Cuando pensamos en lo que exporta la República Dominicana, a todos se nos viene a la mente lo clásico: oro, cigarros, dispositivos médicos, cacao y azúcar. Pero sin hacer mucho ruido y sin salir en las vallas publicitarias, el furfural nos tiene literalmente en el mapa mundial.
Cuando en Central Romana exprimen la caña de azúcar hasta dejarla seca, lo que queda es el bagazo, ese pajón seco que cualquiera pensaría que es basura. Pues no. De ese bagazo sacan un líquido químico llamado furfural.
¿Para qué sirve esto? Se usa como solvente para refinar aceites y petróleo, y al transformarse en alcohol furfurílico, se utiliza para hacer resinas de fundición, plásticos súper resistentes, adhesivos y materiales que aguantan altísimas temperaturas.
Sin ese "desecho", media industria pesada en el mundo no camina igual. En la zafra 2024-2025 se produjeron en el país casi 26,000 toneladas métricas de furfural. En el 2023, fuimos el exportador número uno del mundo de esta sustancia, facturando casi 23 millones de dólares.

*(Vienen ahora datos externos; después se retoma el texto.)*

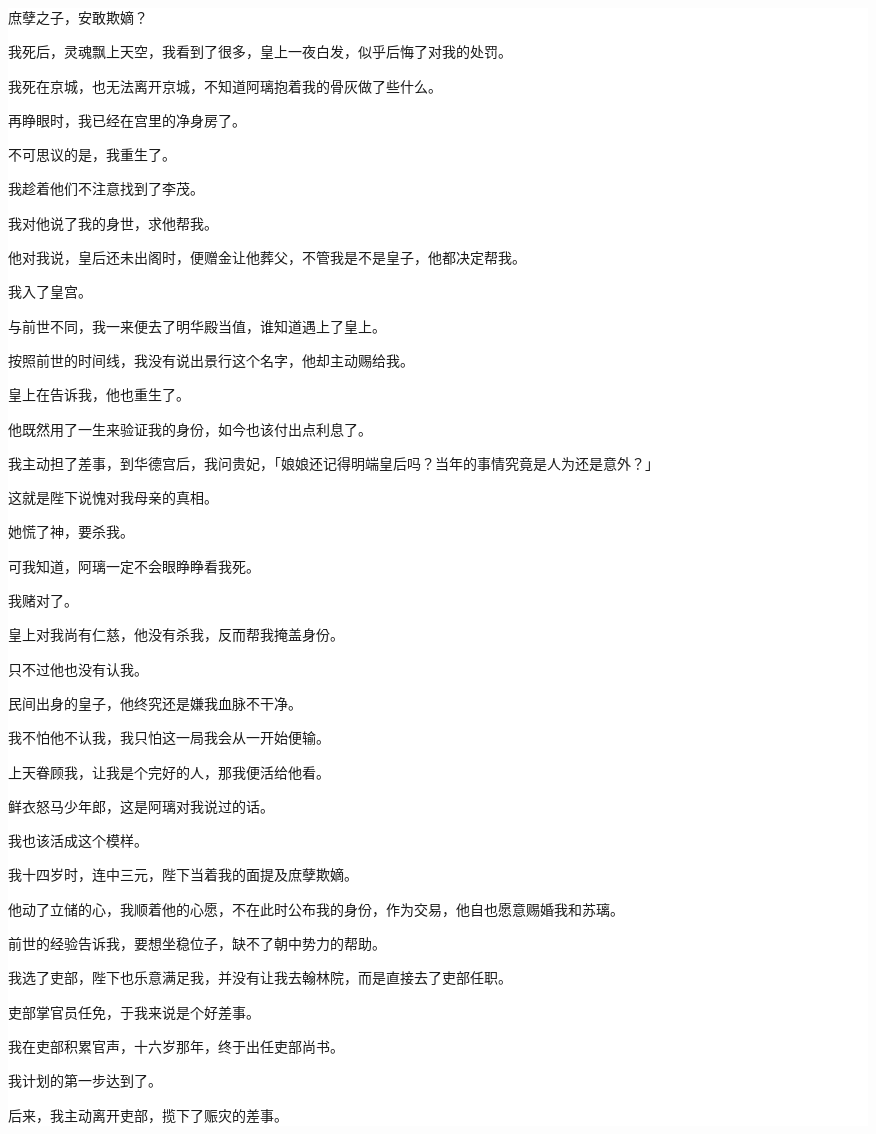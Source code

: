 庶孽之子，安敢欺嫡？

我死后，灵魂飘上天空，我看到了很多，皇上一夜白发，似乎后悔了对我的处罚。

我死在京城，也无法离开京城，不知道阿璃抱着我的骨灰做了些什么。

再睁眼时，我已经在宫里的净身房了。

不可思议的是，我重生了。

我趁着他们不注意找到了李茂。

我对他说了我的身世，求他帮我。

他对我说，皇后还未出阁时，便赠金让他葬父，不管我是不是皇子，他都决定帮我。

我入了皇宫。

与前世不同，我一来便去了明华殿当值，谁知道遇上了皇上。

按照前世的时间线，我没有说出景行这个名字，他却主动赐给我。

皇上在告诉我，他也重生了。

他既然用了一生来验证我的身份，如今也该付出点利息了。

我主动担了差事，到华德宫后，我问贵妃，「娘娘还记得明端皇后吗？当年的事情究竟是人为还是意外？」

这就是陛下说愧对我母亲的真相。

她慌了神，要杀我。

可我知道，阿璃一定不会眼睁睁看我死。

我赌对了。

皇上对我尚有仁慈，他没有杀我，反而帮我掩盖身份。

只不过他也没有认我。

民间出身的皇子，他终究还是嫌我血脉不干净。

我不怕他不认我，我只怕这一局我会从一开始便输。

上天眷顾我，让我是个完好的人，那我便活给他看。

鲜衣怒马少年郎，这是阿璃对我说过的话。

我也该活成这个模样。

我十四岁时，连中三元，陛下当着我的面提及庶孽欺嫡。

他动了立储的心，我顺着他的心愿，不在此时公布我的身份，作为交易，他自也愿意赐婚我和苏璃。

前世的经验告诉我，要想坐稳位子，缺不了朝中势力的帮助。

我选了吏部，陛下也乐意满足我，并没有让我去翰林院，而是直接去了吏部任职。

吏部掌官员任免，于我来说是个好差事。

我在吏部积累官声，十六岁那年，终于出任吏部尚书。

我计划的第一步达到了。

后来，我主动离开吏部，揽下了赈灾的差事。
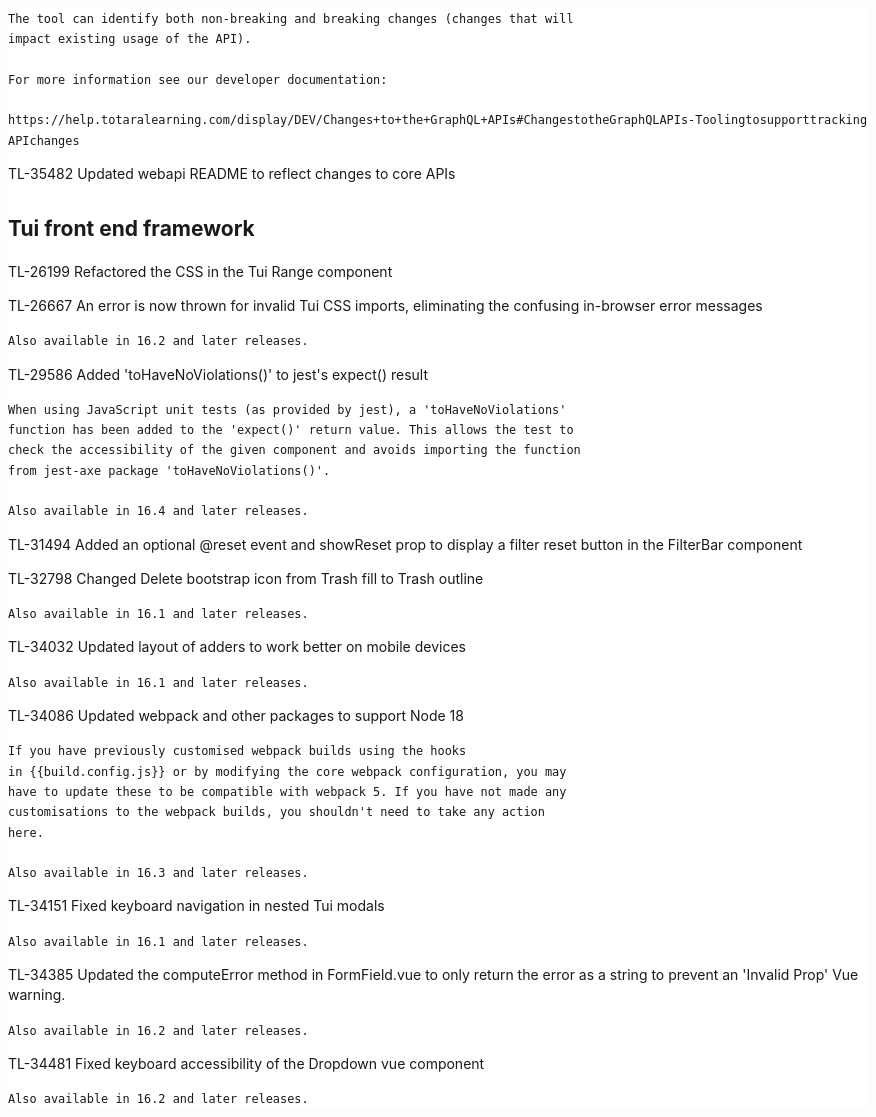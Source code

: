     The tool can identify both non-breaking and breaking changes (changes that will
    impact existing usage of the API).

    For more information see our developer documentation:

    https://help.totaralearning.com/display/DEV/Changes+to+the+GraphQL+APIs#ChangestotheGraphQLAPIs-ToolingtosupporttrackingAPIchanges

  TL-35482 Updated webapi README to reflect changes to core APIs

Tui front end framework
-----------------------

  TL-26199 Refactored the CSS in the Tui Range component

  TL-26667 An error is now thrown for invalid Tui CSS imports, eliminating the confusing in-browser error messages

    Also available in 16.2 and later releases.

  TL-29586 Added 'toHaveNoViolations()' to jest's expect() result

    When using JavaScript unit tests (as provided by jest), a 'toHaveNoViolations'
    function has been added to the 'expect()' return value. This allows the test to
    check the accessibility of the given component and avoids importing the function
    from jest-axe package 'toHaveNoViolations()'.

    Also available in 16.4 and later releases.

  TL-31494 Added an optional @reset event and showReset prop to display a filter reset button in the FilterBar component

  TL-32798 Changed Delete bootstrap icon from Trash fill to Trash outline

    Also available in 16.1 and later releases.

  TL-34032 Updated layout of adders to work better on mobile devices

    Also available in 16.1 and later releases.

  TL-34086 Updated webpack and other packages to support Node 18

    If you have previously customised webpack builds using the hooks
    in {{build.config.js}} or by modifying the core webpack configuration, you may
    have to update these to be compatible with webpack 5. If you have not made any
    customisations to the webpack builds, you shouldn't need to take any action
    here.

    Also available in 16.3 and later releases.

  TL-34151 Fixed keyboard navigation in nested Tui modals

    Also available in 16.1 and later releases.

  TL-34385 Updated the computeError method in FormField.vue to only return the error as a string to prevent an 'Invalid Prop' Vue warning.

    Also available in 16.2 and later releases.

  TL-34481 Fixed keyboard accessibility of the Dropdown vue component

    Also available in 16.2 and later releases.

Central Romana no solo produce la materia prima; compró instalaciones en Bélgica y Países Bajos para mayor procesamiento y para su comercialización. La caña se muele en La Romana, se lleva el furfural a Bélgica donde lo convierten en derivados de valor, y desde Holanda se le vende a medio mundo. Así que la próxima vez que vean un cañaveral, piensen en alta tecnología, resinas europeas y en cómo un "bagazo" nos volvió líderes en la química internacional.